> What to work on
Every line that contains the word "appstream" should be copied from the records below.

──────── Material for the task ────────

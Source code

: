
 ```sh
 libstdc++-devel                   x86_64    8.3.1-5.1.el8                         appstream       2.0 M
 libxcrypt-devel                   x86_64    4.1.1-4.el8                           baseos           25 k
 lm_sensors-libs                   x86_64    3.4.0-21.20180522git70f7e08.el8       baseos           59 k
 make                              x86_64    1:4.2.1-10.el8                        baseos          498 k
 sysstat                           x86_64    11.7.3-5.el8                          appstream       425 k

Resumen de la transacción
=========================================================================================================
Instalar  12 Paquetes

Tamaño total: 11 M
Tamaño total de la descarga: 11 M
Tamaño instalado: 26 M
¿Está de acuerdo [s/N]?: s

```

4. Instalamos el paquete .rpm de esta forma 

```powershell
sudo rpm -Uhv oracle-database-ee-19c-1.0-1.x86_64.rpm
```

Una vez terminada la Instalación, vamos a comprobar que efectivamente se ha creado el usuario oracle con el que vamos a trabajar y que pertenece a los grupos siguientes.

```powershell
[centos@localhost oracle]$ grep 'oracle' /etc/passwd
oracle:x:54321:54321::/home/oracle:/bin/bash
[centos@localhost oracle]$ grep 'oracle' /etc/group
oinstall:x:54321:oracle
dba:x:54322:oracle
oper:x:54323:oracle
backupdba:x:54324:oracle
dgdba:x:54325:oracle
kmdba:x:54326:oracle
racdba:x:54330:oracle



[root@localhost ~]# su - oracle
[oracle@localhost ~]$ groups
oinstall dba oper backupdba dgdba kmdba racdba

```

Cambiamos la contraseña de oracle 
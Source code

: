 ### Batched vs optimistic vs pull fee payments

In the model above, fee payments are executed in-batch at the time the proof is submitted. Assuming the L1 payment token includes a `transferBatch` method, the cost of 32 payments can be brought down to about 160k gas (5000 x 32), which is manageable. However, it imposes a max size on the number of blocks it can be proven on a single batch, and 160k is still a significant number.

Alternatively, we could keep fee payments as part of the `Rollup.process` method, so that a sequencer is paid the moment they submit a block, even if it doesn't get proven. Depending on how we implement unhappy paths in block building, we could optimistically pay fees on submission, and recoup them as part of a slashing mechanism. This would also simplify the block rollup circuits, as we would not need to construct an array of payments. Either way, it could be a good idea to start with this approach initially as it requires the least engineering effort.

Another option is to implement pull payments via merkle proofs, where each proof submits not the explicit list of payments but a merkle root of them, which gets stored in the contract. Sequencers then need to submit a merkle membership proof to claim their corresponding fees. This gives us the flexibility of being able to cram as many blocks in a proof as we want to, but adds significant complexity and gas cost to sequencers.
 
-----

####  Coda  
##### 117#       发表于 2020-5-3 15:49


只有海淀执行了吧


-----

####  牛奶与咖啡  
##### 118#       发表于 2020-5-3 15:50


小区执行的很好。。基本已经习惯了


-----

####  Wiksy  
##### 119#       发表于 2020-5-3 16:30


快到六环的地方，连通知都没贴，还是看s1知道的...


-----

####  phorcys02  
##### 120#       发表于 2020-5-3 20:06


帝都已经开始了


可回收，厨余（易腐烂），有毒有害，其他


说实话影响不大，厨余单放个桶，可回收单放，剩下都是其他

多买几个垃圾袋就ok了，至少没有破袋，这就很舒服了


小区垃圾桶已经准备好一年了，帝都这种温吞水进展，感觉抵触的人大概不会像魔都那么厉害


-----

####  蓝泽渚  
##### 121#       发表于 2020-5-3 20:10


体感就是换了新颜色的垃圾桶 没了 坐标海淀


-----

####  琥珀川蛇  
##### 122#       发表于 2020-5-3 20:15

────────

> Reply to the exercise
 libstdc++-devel                   x86_64    8.3.1-5.1.el8                         appstream       2.0 M
 sysstat                           x86_64    11.7.3-5.el8                          appstream       425 k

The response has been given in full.